Bella and Chaim: The Story of Beauty and Life…
About the Book:
Encompassing the inspirational true story of Bella and Chaim, the author’s parents, with the intergenerational trauma of being a child of survivors, this memoir of love, loss and gratitude, is a testament to the human spirit as well as a call to rise above: ashes, victimhood, and generalizations.
Bella and Chaim met and fell in love in the Warsaw Ghetto where they witnessed the destruction of a way of life; sole survivors of both their families, they endured entombment for eighteen months before rescue, liberation, and immigration to begin anew in Australia.

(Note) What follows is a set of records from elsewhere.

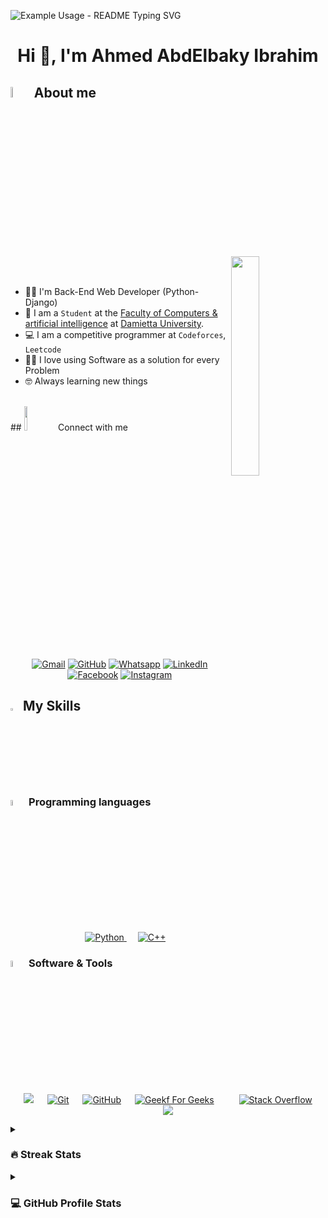 <p align="left">
  <img src="https://readme-typing-svg.demolab.com/?lines=Hello+to+My+GitHub!;&font=Fira%20Code&width=400&height=50&duration=4000&pause=1000" alt="Example Usage - README Typing SVG">
</p>
<h1 align="center">Hi 👋, I'm Ahmed AbdElbaky Ibrahim</h1>

## <img src = "blob:https://lordicon.com/11132199-6a06-4db7-bd85-e74d6543e4e0" width = 6.5%> About me

<img align="right" src="blob:https://lordicon.com/11132199-6a06-4db7-bd85-e74d6543e4e0" width=30%>

<br><br>
- 👨‍💻 I'm Back-End Web Developer (Python-Django)
- :school: I am a `Student` at the [Faculty of Computers & artificial intelligence](https://cai.du.edu.eg/) at [Damietta University](https://www.du.edu.eg/).
- :computer: I am a competitive programmer at `Codeforces`,  `Leetcode`
- ✍🏻 I love using Software as a solution for every Problem
- 🤓 Always learning new things
<br>
## <img src="https://github.com/7oSkaaa/7oSkaaa/blob/main/Images/Connect-with-me.gif?raw=true" width="10%"> Connect with me
<p align="center">
	<a href="mailto:ahmedabdelbaki2021@gmail.com"><img img src="https://img.shields.io/badge/gmail-%23EA4335.svg?style=plastic&logo=gmail&logoColor=white" alt="Gmail"/></a>
	<a href="https://github.com/ahmed-3baky"><img src="https://img.shields.io/badge/github-%23181717.svg?style=plastic&logo=github&logoColor=white" alt="GitHub"/></a>
	<a href="https://wa.me/0201098625894"><img src="https://img.shields.io/badge/whatsapp-%2325D366.svg?style=plastic&logo=whatsapp&logoColor=white" alt="Whatsapp"/></a>
	<a href="https://www.linkedin.com/in/ahmed-abdelbaky-822b23308/"><img src="https://img.shields.io/badge/linkedin-%230A66C2.svg?style=plastic&logo=linkedin&logoColor=white" alt="LinkedIn"/></a>
	<a href="https://www.facebook.com/ahmed.abdelbakey.104/"><img src="https://img.shields.io/badge/facebook-%231877F2.svg?style=plastic&logo=facebook&logoColor=white" alt="Facebook"/></a> 
	<a href="https://www.instagram.com/ahmed3baky/?hl=ar"><img src="https://img.shields.io/badge/instagram-%23E4405F.svg?style=plastic&logo=instagram&logoColor=white" alt="Instagram"/></a>
	
</p>



## <img src="https://media2.giphy.com/media/QssGEmpkyEOhBCb7e1/giphy.gif?cid=ecf05e47a0n3gi1bfqntqmob8g9aid1oyj2wr3ds3mg700bl&rid=giphy.gif" width ="3%"> My Skills

### <img src = "https://media.tenor.com/8oox5-cM_2kAAAAi/python.gif/?raw=true" width=5%> Programming languages

<p align="center"> 
  &emsp;
   <a href="https://www.python.org" target="_blank">
    <img alt="Python" src="https://img.shields.io/badge/Python%20-%2314354C.svg?style=plastic&logo=python&logoColor=white">
  </a>
  &emsp;
  <a href="https://www.w3schools.com/cpp/" target="_blank"> 
    <img alt="C++" src="https://img.shields.io/badge/C++%20-%2300599C.svg?style=plastic&logo=c%2B%2B&logoColor=white">
  </a> 
</p>



 ### <img src = "https://github.com/7oSkaaa/7oSkaaa/blob/main/Images/Software_Tools.gif?raw=true" width=5%>  Software & Tools
 
<p align="center">
&emsp;
<a href="#"><img src="https://img.shields.io/badge/django-%23092E20.svg?&style=plastic&logo=django&logoColor=white" /></a>
  &emsp;
    <a href="#"><img alt="Git" src="https://img.shields.io/badge/Git%20-%23F05033.svg?style=plastic&logo=git&logoColor=white"></a>
  &emsp;
    <a href="#"><img alt="GitHub" src="https://img.shields.io/badge/github-%23181717.svg?style=plastic&logo=github&logoColor=white"></a>
  &emsp;
    <a href="#"><img alt="Geekf For Geeks" src="https://img.shields.io/badge/geeksforgeeks-%230F9D58.svg?style=plastic&logo=geeksforgeeks&logoColor=white"></a>
  &emsp;
&emsp;
    <a href="#"><img alt="Stack Overflow" src="https://img.shields.io/badge/-Stack%20Overflow-FE7A16?style=plastic&logo=stack-overflow&logoColor=white"></a>
  &emsp;
    <a href="#"><img src="https://img.shields.io/badge/mysql-%234479A1.svg?&style=plastic&logo=mysql&logoColor=white"/></a>
</p>

<details><summary><h3> 🔥 Streak Stats</h3></summary>

----	

<p align="center"><img src="https://github-readme-streak-stats.herokuapp.com?user=ahmed-3baky&theme=tokyonight" alt="ahmed-3baky" /></p>

</details>
<details><summary><h3>💻 GitHub Profile Stats</h3></summary>

----
	
<p align="center">
    <a href="https://github.com/anuraghazra/github-readme-stats">
	    <img alt="ahmed-3baky's Github Stats" src="https://github-readme-stats.vercel.app/api?username=ahmed-3baky&show_icons=true&count_private=true&locale=en&theme=tokyonight&layout=compact" height="230px"/></a>
	  <img src="https://github-readme-stats.vercel.app/api/top-langs?username=ahmed-3baky&langs_count=10&show_icons=true&locale=en&theme=tokyonight" alt="ahmed-3baky" height="230px"/>
<br/>


<details><summary><h3>⚡ Recent GitHub Activity</h3></summary>

----
	
<img src="https://github-readme-activity-graph.vercel.app/graph?username=ahmed-3baky&bg_color=1a1b27&color=aa82d9&line=628edb&point=64bfaf&area=true&hide_border=true)(https://github.com/ashutosh00710/github-readme-activity-graph)">
 
</details>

A flowing collage embracing and mingling survivor-memory, recorded and analysed historical context, and memory-fragments of Melbourne in the 1950s, with real-time musings on the light, dark, and potential of being alive. Honouring the murdered and the righteous, reminding us that our choices matter, ever present are the dilemma’s and challenges facing us today. Augmented with photos, maps, a chapter on sources, bibliography, endnotes and an index, this book can be read as an inspirational story and/or utilized as a well-researched resource for in-depth study.
This is probably one of the most unique books that I have ever read and also one of the most important in terms of the gravitas of the subject matter. But in all honesty, I don’t feel as though I am equipped enough to review this book in the manner in which it deserves. So instead of analysing it and digging in to pull out the threads of meaning, I am simply going to praise it and share a few thoughts.
This is not a linear memoir, it’s presented in a very different type of structure, hence the comment above about the uniqueness of this book. It’s an amalgamation of the author’s memory fragments, Basia and Heniek’s story, historical context, sections that ask the reader to ‘Imagine Being in their Shoes’, and affirmations. It’s also accompanied by an extensive resource section at the back, making this the ideal book for an in-depth study and/or a platform for further research. Books such as this, which contain primary accounts of the Holocaust, are so important, not just from an historical study point of view, but also as a means of preserving the horror in a present sense. When we are less horrified by history, I feel this is when we are most at risk of repeating elements of it.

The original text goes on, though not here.